Absolute Greatest is a 2009 compilation album by the British rock band Queen. The album contains 20 of their most famous songs, and is available in several formats, including the single CD edition, a 2 CD special edition featuring audio commentaries by Brian May and Roger Taylor, a 52-page hardback book with the 2 CDs, digital download, and an LP edition box set. Each track has been remastered from the original tapes.

A promotion running on the band's official website, Queen Online, gave fans the opportunity to guess the placings of the tracks on the album and win a prize if their answer was correct (a new track was revealed daily).
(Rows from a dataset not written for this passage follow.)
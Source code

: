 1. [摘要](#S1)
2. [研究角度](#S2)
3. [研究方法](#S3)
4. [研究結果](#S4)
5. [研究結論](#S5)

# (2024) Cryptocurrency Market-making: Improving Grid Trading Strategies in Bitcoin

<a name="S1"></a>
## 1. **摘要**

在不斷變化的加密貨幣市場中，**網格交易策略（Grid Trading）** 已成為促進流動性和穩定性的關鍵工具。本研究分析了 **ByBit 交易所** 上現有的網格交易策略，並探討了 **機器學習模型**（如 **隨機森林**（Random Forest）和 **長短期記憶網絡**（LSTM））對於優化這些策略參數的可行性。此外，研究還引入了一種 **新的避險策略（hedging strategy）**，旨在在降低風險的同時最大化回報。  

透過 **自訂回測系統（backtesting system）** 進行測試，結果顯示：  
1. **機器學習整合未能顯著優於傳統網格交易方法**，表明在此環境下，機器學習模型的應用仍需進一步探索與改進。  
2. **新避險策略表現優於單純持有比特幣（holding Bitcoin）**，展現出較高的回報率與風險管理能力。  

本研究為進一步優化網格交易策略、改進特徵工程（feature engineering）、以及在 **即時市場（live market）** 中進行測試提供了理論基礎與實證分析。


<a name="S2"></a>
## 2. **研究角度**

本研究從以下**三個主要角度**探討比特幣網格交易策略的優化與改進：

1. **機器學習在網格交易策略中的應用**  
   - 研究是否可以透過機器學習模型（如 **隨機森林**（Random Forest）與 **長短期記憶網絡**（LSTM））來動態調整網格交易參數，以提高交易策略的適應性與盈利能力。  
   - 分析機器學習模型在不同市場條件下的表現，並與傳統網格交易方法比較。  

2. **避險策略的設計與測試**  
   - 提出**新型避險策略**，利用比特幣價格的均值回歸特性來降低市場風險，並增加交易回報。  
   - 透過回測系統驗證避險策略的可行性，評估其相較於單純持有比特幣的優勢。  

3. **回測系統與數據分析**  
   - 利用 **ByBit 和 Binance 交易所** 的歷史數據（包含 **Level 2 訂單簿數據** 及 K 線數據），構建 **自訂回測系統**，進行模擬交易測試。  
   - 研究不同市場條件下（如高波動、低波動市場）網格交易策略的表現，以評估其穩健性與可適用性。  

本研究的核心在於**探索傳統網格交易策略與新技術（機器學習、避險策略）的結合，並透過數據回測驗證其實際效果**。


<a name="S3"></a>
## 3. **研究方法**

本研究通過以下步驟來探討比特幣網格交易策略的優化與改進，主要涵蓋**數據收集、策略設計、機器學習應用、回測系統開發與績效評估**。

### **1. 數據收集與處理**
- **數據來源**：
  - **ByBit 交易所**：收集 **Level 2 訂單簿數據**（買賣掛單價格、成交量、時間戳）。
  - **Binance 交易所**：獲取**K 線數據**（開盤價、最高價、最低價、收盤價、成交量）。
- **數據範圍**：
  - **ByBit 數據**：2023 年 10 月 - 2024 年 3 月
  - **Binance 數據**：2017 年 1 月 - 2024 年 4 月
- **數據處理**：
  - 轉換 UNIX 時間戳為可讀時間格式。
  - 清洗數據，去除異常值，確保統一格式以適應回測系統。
The prize winner was then chosen in a random selection.

Professional ratings
Review scores
| Source | Rating |
| AllMusic |  |
| Classic Rock |  |
| Q |  |
| The Rolling Stone Album Guide |  |

==Track listing==

Side one
| No. | Title | Writer(s) | Length |
|---|---|---|---|
| 1. | "We Will Rock You" (from News of the World, 1977) | Brian May | 2:02 |
| 2. | "We Are the Champions" (from News of the World, 1977) | Freddie Mercury | 3:01 |
| 3. | "Radio Ga Ga" (from The Works, 1984) | Roger Taylor | 5:48 |
| 4. | "Another One Bites the Dust" (from The Game, 1980) | John Deacon | 3:35 |

Side two
| No. | Title | Writer(s) | Length |
|---|---|---|---|
| 5. | "I Want It All" (single version, from The Miracle, 1989) | Queen (May) | 4:01 |
| 6. | "Crazy Little Thing Called Love" (from The Game, 1980) | Mercury | 2:44 |
| 7. | "A Kind of Magic" (from A Kind of Magic, 1986) | Taylor | 4:25 |

Side three
| No. | Title | Writer(s) | Length |
|---|---|---|---|
| 8. | "Under Pressure" (with David Bowie, from Hot Space, 1982) | Queen, Bowie | 4:08 |
| 9. | "One Vision" (single version, from A Kind of Magic, 1986) | Queen (Taylor) | 4:04 |
| 10. | "You're My Best Friend" (from, A Night at the Opera, 1975) | Deacon | 2:51 |
| 11. | "Don't Stop Me Now" (from Jazz, 1978) | Mercury | 3:30 |

Side four
| No. | Title | Writer(s) | Length |
|---|---|---|---|
| 12. | "Killer Queen" (from Sheer Heart Attack, 1974) | Mercury | 3:00 |
| 13. | "These Are the Days of Our Lives" (from Innuendo, 1991) | Queen (Taylor) | 4:13 |
| 14. | "Who Wants to Live Forever" (Greatest Hits II edit, from A Kind of Magic, 1986) | May | 4:55 |

Side five
| No. | Title | Writer(s) | Length |
|---|---|---|---|
| 15. | "Seven Seas of Rhye" (from Queen II, 1974) | Mercury | 2:46 |
| 16. | "Heaven for Everyone" (single version, from Made in Heaven, 1995) | Taylor | 4:43 |
| 17. | "Somebody to Love" (from A Day at the Races, 1976) | Mercury | 4:55 |

Side six
| No. | Title | Writer(s) | Length |
|---|---|---|---|
| 18. | "I Want to Break Free" (single version, from The Works, 1984) | Deacon | 4:19 |
| 19. | "The Show Must Go On" (from Innuendo, 1991) | Queen (May) | 4:32 |
| 20. | "Bohemian Rhapsody" (from A Night at the Opera, 1975) | Mercury | 5:56 |

== Personnel ==
- Freddie Mercury - lead and backing vocals, piano, guitar, keyboards, synthesiser
- Brian May - guitar, backing vocals, keyboards, synthesiser, orchestral arrangements on "Who Wants to Live Forever", co-lead vocals on "I Want It All" and "Who Wants to Live Forever"
- Roger Taylor - drums, percussion, keyboards, synthesiser, electronic drums, backing vocals
- John Deacon - bass guitar, piano, guitar, keyboards, synthesiser
- David Bowie - vocals, hand claps, finger snaps, keyboards on "Under Pressure"
- Fred Mandel - synthesiser on "Radio Ga Ga" and "I Want To Break Free"
- National Philharmonic Orchestra - strings on "Who Wants To Live Forever"
- Michael Kamen - conductor and orchestral arrangements on "Who Wants To Live Forever"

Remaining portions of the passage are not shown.